I recently started a deep dive into multi-tenancy in Laravel, specifically the database-per-tenant approach, and created a video on how to achieve multi-tenancy without any packages.
The video covers switching DB connections at runtime, writing migrations, seeding, and testing. You can watch it here:
After the video was posted, one of the concerns that people shared was related to preventing session data that belongs to one tenant from leaking to another.
Basically, a user in tenant A can modify the session cookie and log himself into a user on tenant B if that user has the same user ID. Horrifying!
I decided to address this issue by making a video that explains the problem, why it happens, and how to deal with it.
Changing Configuration At Runtime
When you update your application's configuration at runtime you need consider two things:
- The updates happen before the component is used.
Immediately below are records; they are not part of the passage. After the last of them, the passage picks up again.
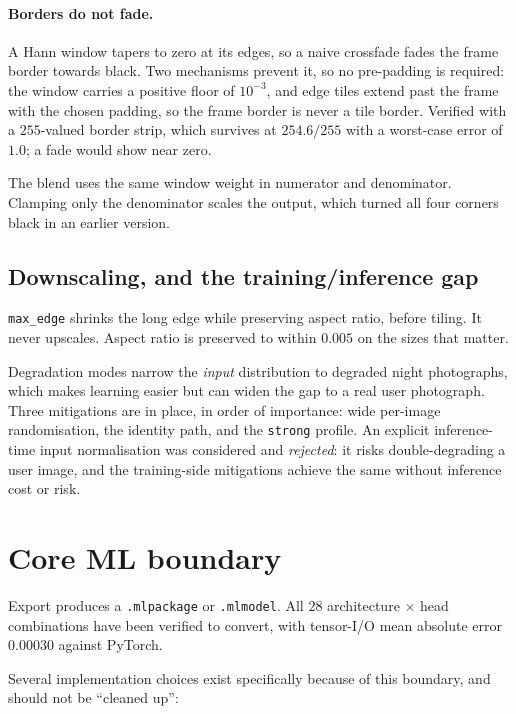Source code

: \documentclass[11pt,a4paper]{article}
\newcommand{\code}[1]{\texttt{#1}}
\begin{document}
\paragraph{Borders do not fade.} A Hann window tapers to zero at its edges, so a
naive crossfade fades the frame border towards black. Two mechanisms prevent it,
so no pre-padding is required: the window carries a positive floor of $10^{-3}$,
and edge tiles extend past the frame with the chosen padding, so the frame border
is never a tile border. Verified with a $255$-valued border strip, which survives
at $254.6/255$ with a worst-case error of $1.0$; a fade would show near zero.

The blend uses the same window weight in numerator and denominator. Clamping only
the denominator scales the output, which turned all four corners black in an
earlier version.

\subsection{Downscaling, and the training/inference gap}

\code{max\_edge} shrinks the long edge while preserving aspect ratio, before
tiling. It never upscales. Aspect ratio is preserved to within $0.005$ on the
sizes that matter.

\noindent
Degradation modes narrow the \emph{input} distribution to degraded night
photographs, which makes learning easier but can widen the gap to a real user
photograph. Three mitigations are in place, in order of importance: wide
per-image randomisation, the identity path, and the \code{strong} profile. An
explicit inference-time input normalisation was considered and \emph{rejected}: it
risks double-degrading a user image, and the training-side mitigations achieve
the same without inference cost or risk.

\section{Core ML boundary}

Export produces a \code{.mlpackage} or \code{.mlmodel}. All $28$ architecture
$\times$ head combinations have been verified to convert, with tensor-I/O mean
absolute error $0.00030$ against PyTorch.

Several implementation choices exist specifically because of this boundary, and
should not be ``cleaned up'':
\end{document}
- Any cached instance of the component is flushed after the updates.
To explain this in detail, I made a video where I show you how to handle the cache component and make sure each tenant has its separate cache store by applying a prefix.
Using the same approach you can update the configuration of any component in your application while switching between tenants. For example; you can change the mail "from" address to match the tenant's, you can configure a different slack channel for each tenant's error notifications, and so on.
Single Database vs. Database Per Tenant
The good Laravel community on Twitter started a very interesting discussion on the single DB vs. per-tenant DB approaches.
The db-per-tenant approach guarantees customer isolation, it also makes it easier to move the dataset to different locations since it can be easily extracted. However, it requires more dev-ops work to configure replication, backups, etc...
The single database approach requires no extra dev-ops work. However, to achieve data isolation you need to focus while writing every single query to make sure it's correctly scoped. In addition to this, the indices will grow large in size and a tenant with a large dataset will affect other tenants with smaller datasets.
It's a tough call indeed. If it's a business requirement to have separate databases then the decision is made for you already. But if you're choosing between the two approaches, I recommend that you go for the single database approach and scope your queries.
The multi-database approach is sexy I know, it means you'll just do Order::find() without having to use whereTenantId(). However, if you're handling dev-ops yourself, having to deal with hundreds of databases is not sweet I promise.
Let me know what you think. Also here's a link to part of the discussion: https://twitter.com/barryvdh/status/1257750063864045568
Multi-tenancy Packages & Resources
If you want to use a package instead of building your own way to multi-tenancy, here's a list of some noteworthy packages:
There's also a talk by Tom Schlick at Laracon US 2017 that I highly recommend. You can check it out here: https://multitenantlaravel.com/
Another interesting package to check is the Laravel Multi-domain Package. It allows a single Laravel Installation to work with multiple domains. This can be used to host multiple tenants on your application and configure an environment file for each tenant.
Do I need all this?
No! You don't need to change configuration files or jump between databases or use any packages if you're building a multi-tenant application. You can build a multi-tenant application by just making sure your code is scoped for the tenant, the same way you scope your code for the logged in user.
Multi-tenancy seems confusing mainly because we want to write our code without worrying about the current tenant and have our application magically figure everything out for us. While this sounds cool, but if you want magic I highly recommend that you spend some time to understand how it works.
The downside of magic is it makes debugging hard. It also covers 99% of the use cases, once you hit an edge case that isn't covered you'll find that magic will fail you.
Whatever approach to multi-tenancy you choose, make sure you cover your application with enough tests so you can sleep well at night.